Afwijzing. De uiting: Het betreft een uiting op de website van adverteerder www.brouwerijkraan.nl, voor zover daar onder de link ‘bieren’ staat: “Kraanwater 8.2. Kraanwater 8.2 stamt nog uit de tijd van het amateurbrouwen vanaf 2001 ben ik aangesloten bij “De Boreftse Brouwers” we waren toen met zo’n 10 brouwers en maakte vier keer per jaar met z’n tienen 5 brouwsels, Ik brouwde elke keer dezelfde omdat ik hem steeds wilde verbeteren en na 5 jaar was ik tevreden. Eerst de lekkere frisheid, dan de zoet met het alcohol en als laatste de kruidige nasmaak die lekker blijft hangen, met Pilsmout en de hoppen Saaz en Styrian Goldings is dit een lekkere zware blonde.”
Voorzitterstoewijzing zonder aanbeveling. Misleiding voornaamste kenmerken product. De uiting: Het betreft een televisiecommercial voor SAIL Amsterdam waarin onder meer wordt gezegd: “Beleef SAIL vanaf het water.

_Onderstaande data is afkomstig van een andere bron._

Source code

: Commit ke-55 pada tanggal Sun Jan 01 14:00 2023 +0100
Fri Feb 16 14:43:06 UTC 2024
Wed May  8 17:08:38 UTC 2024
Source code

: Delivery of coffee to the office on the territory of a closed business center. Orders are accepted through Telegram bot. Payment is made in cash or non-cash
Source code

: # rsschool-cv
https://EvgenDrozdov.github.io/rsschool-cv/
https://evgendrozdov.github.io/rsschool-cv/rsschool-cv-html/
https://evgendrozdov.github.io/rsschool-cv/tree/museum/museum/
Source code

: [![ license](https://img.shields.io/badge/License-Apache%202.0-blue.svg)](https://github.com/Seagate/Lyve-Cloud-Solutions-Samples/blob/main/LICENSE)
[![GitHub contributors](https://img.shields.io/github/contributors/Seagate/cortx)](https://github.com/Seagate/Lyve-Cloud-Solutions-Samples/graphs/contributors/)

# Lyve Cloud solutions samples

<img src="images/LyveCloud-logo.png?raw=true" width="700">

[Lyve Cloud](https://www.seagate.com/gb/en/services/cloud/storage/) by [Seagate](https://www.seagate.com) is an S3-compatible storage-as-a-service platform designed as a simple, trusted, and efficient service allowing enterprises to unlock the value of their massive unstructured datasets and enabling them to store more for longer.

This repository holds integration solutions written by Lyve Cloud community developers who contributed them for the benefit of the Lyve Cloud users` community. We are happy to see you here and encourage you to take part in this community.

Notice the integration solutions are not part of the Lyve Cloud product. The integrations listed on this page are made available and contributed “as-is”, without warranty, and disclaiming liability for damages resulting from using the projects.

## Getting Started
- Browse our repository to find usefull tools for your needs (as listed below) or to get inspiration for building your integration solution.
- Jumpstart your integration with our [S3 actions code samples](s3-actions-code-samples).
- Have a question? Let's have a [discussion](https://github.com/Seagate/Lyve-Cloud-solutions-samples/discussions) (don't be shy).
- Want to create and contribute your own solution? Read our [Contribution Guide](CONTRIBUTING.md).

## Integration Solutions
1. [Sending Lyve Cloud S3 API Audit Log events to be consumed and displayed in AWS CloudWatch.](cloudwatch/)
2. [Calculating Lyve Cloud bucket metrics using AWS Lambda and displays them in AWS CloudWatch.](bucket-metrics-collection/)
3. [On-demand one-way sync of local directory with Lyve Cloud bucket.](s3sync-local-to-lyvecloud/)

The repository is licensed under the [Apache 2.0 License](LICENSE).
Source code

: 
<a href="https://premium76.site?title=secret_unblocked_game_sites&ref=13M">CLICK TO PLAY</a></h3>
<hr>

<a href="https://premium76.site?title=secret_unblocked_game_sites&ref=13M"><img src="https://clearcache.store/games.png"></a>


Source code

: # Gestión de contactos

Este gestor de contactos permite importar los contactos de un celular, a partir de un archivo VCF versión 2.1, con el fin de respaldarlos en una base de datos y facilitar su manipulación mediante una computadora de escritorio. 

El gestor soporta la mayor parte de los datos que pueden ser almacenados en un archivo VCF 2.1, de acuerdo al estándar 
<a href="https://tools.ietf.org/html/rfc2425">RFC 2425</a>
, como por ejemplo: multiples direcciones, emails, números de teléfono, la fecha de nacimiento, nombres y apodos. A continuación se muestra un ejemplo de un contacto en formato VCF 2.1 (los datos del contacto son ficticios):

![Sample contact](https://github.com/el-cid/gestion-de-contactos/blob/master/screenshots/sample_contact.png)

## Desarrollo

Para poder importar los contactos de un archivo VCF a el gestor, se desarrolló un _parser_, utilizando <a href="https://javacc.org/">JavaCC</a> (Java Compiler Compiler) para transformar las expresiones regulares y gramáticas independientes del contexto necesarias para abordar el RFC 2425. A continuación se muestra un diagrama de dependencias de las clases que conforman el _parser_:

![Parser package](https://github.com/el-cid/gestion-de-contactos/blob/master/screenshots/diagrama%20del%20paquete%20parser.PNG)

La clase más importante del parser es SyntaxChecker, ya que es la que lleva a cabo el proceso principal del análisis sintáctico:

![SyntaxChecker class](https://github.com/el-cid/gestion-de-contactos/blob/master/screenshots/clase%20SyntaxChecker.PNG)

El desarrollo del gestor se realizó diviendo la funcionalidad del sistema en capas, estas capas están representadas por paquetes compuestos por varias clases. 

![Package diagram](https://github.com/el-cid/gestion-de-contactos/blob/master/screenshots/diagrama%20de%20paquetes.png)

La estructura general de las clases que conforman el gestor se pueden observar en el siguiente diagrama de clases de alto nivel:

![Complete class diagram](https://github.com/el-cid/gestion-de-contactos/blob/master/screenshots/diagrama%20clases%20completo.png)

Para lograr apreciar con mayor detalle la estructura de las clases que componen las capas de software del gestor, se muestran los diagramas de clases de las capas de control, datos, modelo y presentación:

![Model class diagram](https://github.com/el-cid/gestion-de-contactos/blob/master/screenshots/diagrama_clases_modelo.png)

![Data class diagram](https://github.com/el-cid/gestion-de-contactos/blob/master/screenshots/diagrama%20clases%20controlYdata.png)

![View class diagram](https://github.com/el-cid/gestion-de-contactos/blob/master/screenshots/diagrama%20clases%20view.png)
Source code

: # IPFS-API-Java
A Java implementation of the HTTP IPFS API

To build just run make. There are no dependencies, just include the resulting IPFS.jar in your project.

Alleen arrangementen geboekt via sail.nl geven toegang tot het hart van SAIL. Kijk nu voor alle unieke arrangementen op sail.nl”. De klacht: Klager stelt, samengevat, dat in de televisiecommercial ten onrechte wordt beweerd dat alleen arrangementen geboekt via sail.nl toegang geven tot het hart van SAIL, waarmee wordt verwezen naar Tall-ships. Er zijn echter andere aanbieders die hetzelfde arrangement aanbieden. Met schepen en vaararrangementen geboekt bij die aanbieders vaart men eveneens langs de schepen. Klager vindt de televisiecommercial om die reden misleidend.